Наконец 7 июля на пост командующего поставили начальника минной дивизии контр-адмирала Александра Владимировича Развозова, при котором флот предпринял усилие вновь стать воюющим объединением. Причины тому имелись весьма веские: в августе проводилась рижская оборонительная операция русской армии, закончившаяся провалом, 21 августа германские войска заняли Ригу. Прибрежный участок зоны ответственности Балтийского флота оказался в угрожающем положении. Развозов понимал, что в ближайшее время германский флот постарается захватить острова Моонзундского архипелага, чтобы вытеснить русские корабли из Рижского залива и запереть в Финском заливе. Тихонов регулярно представлял командующему данные, которые подтверждали опасения Развозова. Один из документов Берлинского Адмиралштаба, добытый разведчиком «Ферзь», объективно свидетельствовал о намерении командования противника:
«Находящийся в Рижском заливе русский флот, хотя и не пребывает в безопасности от угрозы нашего воздушного нападения и подводных лодок, но до настоящего времени был надежно обеспечен от какого-либо воздействия надводных морских сил. Русский флот в состоянии обстреливать огнем своих дальнобойных орудий наше северное крыло, не подвергаясь риску обстрела с нашей стороны. Кроме того, он имеет возможность высаживать десанты в тылу нашего северного крыла, создавая тем самым угрозу нашей фланговой группе. Уязвимость открытого фланга сухопутного фронта, примыкавшего к морю, где господство было не в наших руках, существовала также и на западе. Там были приняты весьма серьезные меры для обеспечения фланга германского западного фронта во Фландрии. Но на имевшем значительное протяжение побережье Рижского залива подобные меры обеспечения были бы неэффективны. Если угроза северному крылу восточного фронта давала себя сильно чувствовать в течение двух лет, то она отнюдь не уменьшилась после того, как фронт выдвинулся к р. Аа Лифляндская, в связи с чем прибрежный участок удлинился еще больше. Кроме того, было признано целесообразным использовать для подвоза снабжения морем Усть-Двинск, оказавшийся теперь в тылу северного крыла фронта.
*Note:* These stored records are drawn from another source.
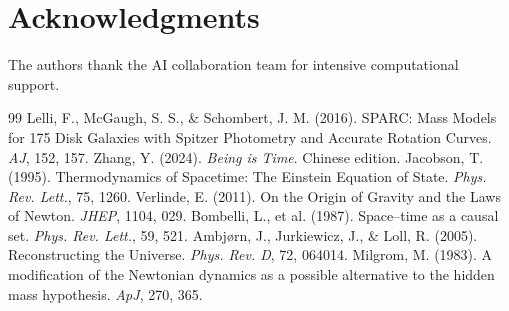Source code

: \documentclass[12pt,a4paper]{article}
\begin{document}
\section*{Acknowledgments}
The authors thank the AI collaboration team for intensive computational support.

\begin{thebibliography}{99}
 Lelli, F., McGaugh, S. S., \& Schombert, J. M. (2016). SPARC: Mass Models for 175 Disk Galaxies with Spitzer Photometry and Accurate Rotation Curves. \textit{AJ}, 152, 157.
 Zhang, Y. (2024). \textit{Being is Time}. Chinese edition.
 Jacobson, T. (1995). Thermodynamics of Spacetime: The Einstein Equation of State. \textit{Phys. Rev. Lett.}, 75, 1260.
 Verlinde, E. (2011). On the Origin of Gravity and the Laws of Newton. \textit{JHEP}, 1104, 029.
 Bombelli, L., et al. (1987). Space–time as a causal set. \textit{Phys. Rev. Lett.}, 59, 521.
 Ambjørn, J., Jurkiewicz, J., \& Loll, R. (2005). Reconstructing the Universe. \textit{Phys. Rev. D}, 72, 064014.
 Milgrom, M. (1983). A modification of the Newtonian dynamics as a possible alternative to the hidden mass hypothesis. \textit{ApJ}, 270, 365.
\end{thebibliography}
\end{document}
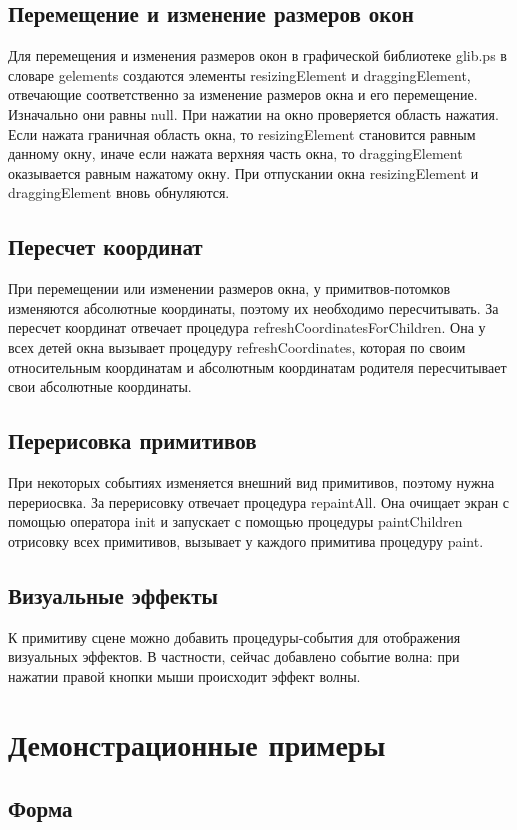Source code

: \documentclass[14pt]{extarticle}
\begin{document}
	\subsection{Перемещение и изменение размеров окон}
	Для перемещения и изменения размеров окон в графической библиотеке glib.ps в словаре gelements создаются элементы resizingElement и  draggingElement, отвечающие соответственно за изменение размеров окна и  его перемещение. Изначально они равны null. При нажатии на окно проверяется область нажатия. Если нажата граничная область окна, то resizingElement становится равным данному окну, иначе если нажата верхняя часть окна, то draggingElement оказывается равным нажатому окну. При отпускании окна resizingElement и draggingElement вновь обнуляются.
	
	\subsection{Пересчет координат}
При перемещении или изменении размеров окна, у примитвов-потомков изменяются абсолютные координаты, поэтому их необходимо пересчитывать. За пересчет координат отвечает процедура refreshCoordinatesForChildren. Она у всех детей окна вызывает процедуру refreshCoordinates, которая по своим относительным координатам и абсолютным координатам родителя пересчитывает свои абсолютные координаты. 

\subsection{Перерисовка примитивов}
При некоторых событиях изменяется внешний вид примитивов, поэтому нужна перериосвка. За перерисовку отвечает процедура repaintAll. Она очищает экран с помощью оператора init и запускает с помощью процедуры paintChildren отрисовку всех примитивов, вызывает у каждого примитива процедуру paint. 
		
	\subsection{Визуальные эффекты}
	К примитиву сцене можно добавить процедуры-события для отображения визуальных эффектов. В частности, сейчас добавлено событие волна: при нажатии правой кнопки мыши происходит эффект волны. 
	\pagebreak
	\section{Демонстрационные примеры}
	\subsection{Форма}
	
\end{document}
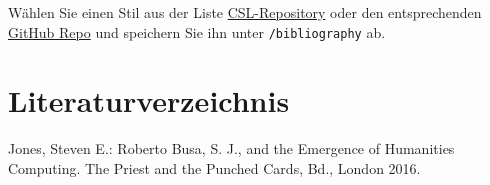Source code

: \documentclass[12pt,de-CH,twoside,openright]{report}
\begin{document}
Wählen Sie einen Stil aus der Liste
\href{https://www.zotero.org/styles}{CSL-Repository} oder den
entsprechenden
\href{https://github.com/citation-style-language/styles}{GitHub Repo}
und speichern Sie ihn unter \texttt{/bibliography} ab.

\hypertarget{literaturverzeichnis}{%
\chapter*{Literaturverzeichnis}\label{literaturverzeichnis}}

\hypertarget{refs}{}
\leavevmode\hypertarget{ref-jones2016}{}%
Jones, Steven E.: Roberto Busa, S. J., and the Emergence of Humanities
Computing. The Priest and the Punched Cards, Bd., London 2016.


\newpage

\end{document}
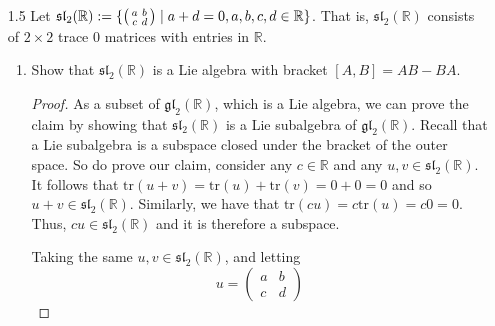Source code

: \documentclass[12pt]{article}
\theoremstyle{definition}
\newenvironment{solution}
{\renewcommand\qedsymbol{$\blacksquare$}\begin{proof}[Solution]}
{\end{proof}}
\newenvironment{psmall}{\left(\begin{smallmatrix}}{\end{smallmatrix}\right)}
\newcommand{\R}{\mathbb{R}}
\begin{document}
\begin{enumerate}
\begin{solution}
\begin{equation*}
                \end{equation*}
                the last system yields $b=-1$ and $d=1$. Hence
                \begin{equation*}
                    A=\begin{pmatrix}2 & -1\\
                    1 & 1\end{pmatrix}.
                \end{equation*}
            \end{solution}
        \item[1.5] Let
            $\mathfrak{sl}_2(\R):=\{\begin{psmall}a&b\\c&d\end{psmall}\mid
            a+d=0, a, b, c, d\in\R\}$. That is, $\mathfrak{sl}_2(\R)$ consists
            of $2\times 2$ trace 0 matrices with entries in $\R$.
            \begin{enumerate}[label=(\alph*)]
                \item Show that $\mathfrak{sl}_2(\R)$ is a Lie algebra with
                    bracket $[A, B]=AB-BA$.
                    \begin{proof}
                        As a subset of $\mathfrak{gl}_{2}(\R)$, which
                        is a Lie algebra, we can prove the claim by
                        showing that $\mathfrak{sl}_{2}(\mathbb{R})$
                        is a Lie subalgebra of $\mathfrak{gl}_{2}(\R)$.
                        Recall that a Lie subalgebra is a subspace
                        closed under the bracket of the outer space. So
                        do prove our claim,
                        consider any $c\in\mathbb{R}$ and any $u,
                        v\in\mathfrak{sl}_{2}(\mathbb{R})$. It follows that
                        $\text{tr}(u+v)=\text{tr}(u)+\text{tr}(v)=0+0=0$
                        and so $u+v\in\mathfrak{sl}_{2}(\mathbb{R})$.
                        Similarly, we have that
                        $\text{tr}(cu)=c\text{tr}(u)=c0=0$. Thus,
                        $cu\in\mathfrak{sl}_{2}(\mathbb{R})$ and it is
                        therefore a subspace.\par\hspace{4mm} Taking
                        the same $u,
                        v\in\mathfrak{sl}_{2}(\mathbb{R})$, and letting 
                        \begin{equation*}
                            u=\begin{pmatrix} a&b\\c&d

\end{pmatrix}
\end{equation*}
\end{proof}
\end{enumerate}
\end{enumerate}
\end{document}
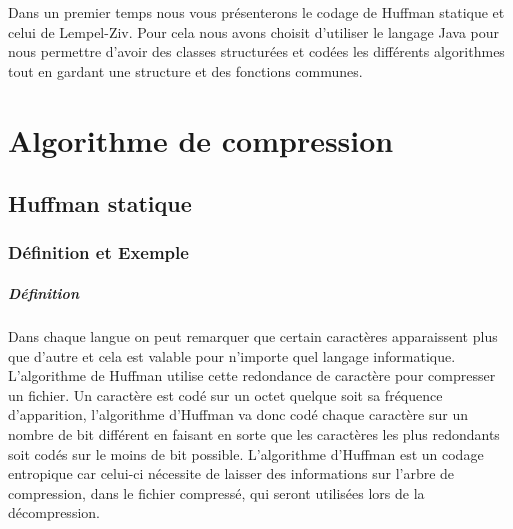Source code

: \documentclass{report}
\begin{document}
Dans un premier temps nous vous présenterons le codage de Huffman statique et celui de Lempel-Ziv. 
Pour cela nous avons choisit d'utiliser le langage Java pour nous permettre d'avoir des classes structurées et codées les différents algorithmes tout en gardant une structure et des fonctions communes.
 \part*{Algorithme de compression}
\chapter*{Huffman statique}
\section*{Définition et Exemple }
\subsubsection*{Définition}
Dans chaque langue on peut remarquer que certain caractères apparaissent plus que d'autre et cela est valable pour n'importe quel langage informatique. L'algorithme de Huffman utilise cette redondance de caractère pour compresser un fichier.  Un caractère est codé sur un octet quelque soit sa fréquence d'apparition, l'algorithme d'Huffman va donc codé chaque caractère sur un nombre de bit différent en faisant en sorte que les caractères les plus redondants soit codés sur le moins de bit possible. L'algorithme d'Huffman est un codage entropique car celui-ci nécessite de laisser des informations sur l'arbre de compression, dans le fichier compressé, qui seront utilisées lors de la décompression.
\end{document}
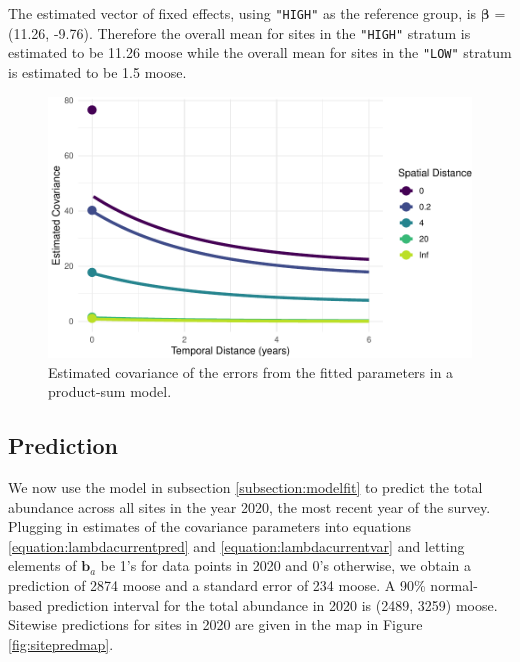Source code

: \documentclass[]{interact}
\theoremstyle{plain}%
\theoremstyle{definition}
\theoremstyle{remark}
\begin{document}
The estimated vector of fixed effects, using \texttt{"HIGH"} as the
reference group, is \(\bm{\beta}\) = (11.26, -9.76). Therefore the
overall mean for sites in the \texttt{"HIGH"} stratum is estimated to be
11.26 moose while the overall mean for sites in the \texttt{"LOW"}
stratum is estimated to be 1.5 moose.

\begin{figure}
\centering
\includegraphics{fpspatiotemp_manu_files/figure-latex/covplot-1.pdf}
\caption{\label{fig:covplot} Estimated covariance of the errors from the
fitted parameters in a product-sum model.}
\end{figure}

\subsection{Prediction}

We now use the model in subsection \ref{subsection:modelfit} to predict
the total abundance across all sites in the year 2020, the most recent
year of the survey. Plugging in estimates of the covariance parameters
into equations \ref{equation:lambdacurrentpred} and
\ref{equation:lambdacurrentvar} and letting elements of \(\mathbf{b}_a\)
be 1's for data points in 2020 and 0's otherwise, we obtain a prediction
of 2874 moose and a standard error of 234 moose. A 90\% normal-based
prediction interval for the total abundance in 2020 is (2489, 3259)
moose. Sitewise predictions for sites in 2020 are given in the map in
Figure \ref{fig:sitepredmap}.
\end{document}
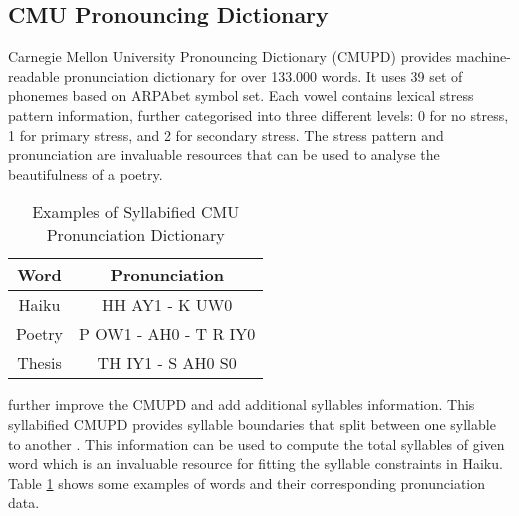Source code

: \subsection{CMU Pronouncing Dictionary}


Carnegie Mellon University Pronouncing Dictionary (CMUPD) provides machine-readable pronunciation dictionary for over 133.000 words. It uses 39 set of phonemes based on ARPAbet symbol set. Each vowel contains lexical stress pattern information, further categorised into three different levels: 0 for no stress, 1 for primary stress, and 2 for secondary stress\cite{CMUDict}. The stress pattern and pronunciation are invaluable resources that can be used to analyse the beautifulness of a poetry.


\begin{table}[h]

\centering


\begin{tabular}{|c|c|}

\hline  \textbf{Word} & \textbf{Pronunciation} \\ 

\hline Haiku  & HH AY1 - K UW0\\

\hline Poetry  & P OW1 - AH0 - T R IY0 \\

\hline Thesis  &  TH IY1 - S AH0 S0 \\

\hline

\end{tabular} 


\caption{Examples of Syllabified CMU Pronunciation Dictionary}

\label{Sylla}

\end{table}


\citeauthor{bartlett2009syllabification} further improve the CMUPD and add additional syllables information. This syllabified CMUPD provides syllable boundaries that split between one syllable to another \cite{bartlett2009syllabification}. This information can be used to compute the total syllables of given word which is an invaluable resource for fitting the syllable constraints in Haiku. Table \ref{Sylla} shows some examples of words and their corresponding pronunciation data.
Таким образом, для ликвидации угрозы с моря со стороны русских нашему северному флангу необходимо вторгнуться морскими силами в Рижский залив и вытеснить оттуда русский флот. Но чтобы прочно закрыть доступ русским в оба пролива и, что еще важнее, обеспечить через Ирбенский пролив вполне надежную связь с базой флота, необходимо прочно владеть входами в Рижский залив. Для той же цели нужно овладеть Моонзундскими островами».
Учитывая угрозу Ревелю со стороны наступавших германских войск, штаб Балтийского флота распорядился о передислокации разведывательного отделения в Гельсингфорс. Тихонов немедленно выполнил приказ, хотя расставаться с обжитым местом было не по душе. Другой срочной задачей разведывательного отделения стала эвакуация постов радиоперехвата с островов Эзель и Даго, чтобы не подвергать их угрозе захвата.
В операции по эвакуации радиоразведчиков и технического оборудования постов с Моонзундских островов в сентябре 1917 года принимали участие вместе с Тихоновым почти все его подчиненные. В это же самое время германская авиация заметно активизировала бомбардировку артиллерийских батарей и других военных объектов на островах. Во время одного из таких налетов вражеских аэропланов Тихонов получил осколочное ранение в грудь на острове Эзель. Истекающего кровью начальника отделения из-под бомб буквально на руках вынес старший лейтенант Булавин.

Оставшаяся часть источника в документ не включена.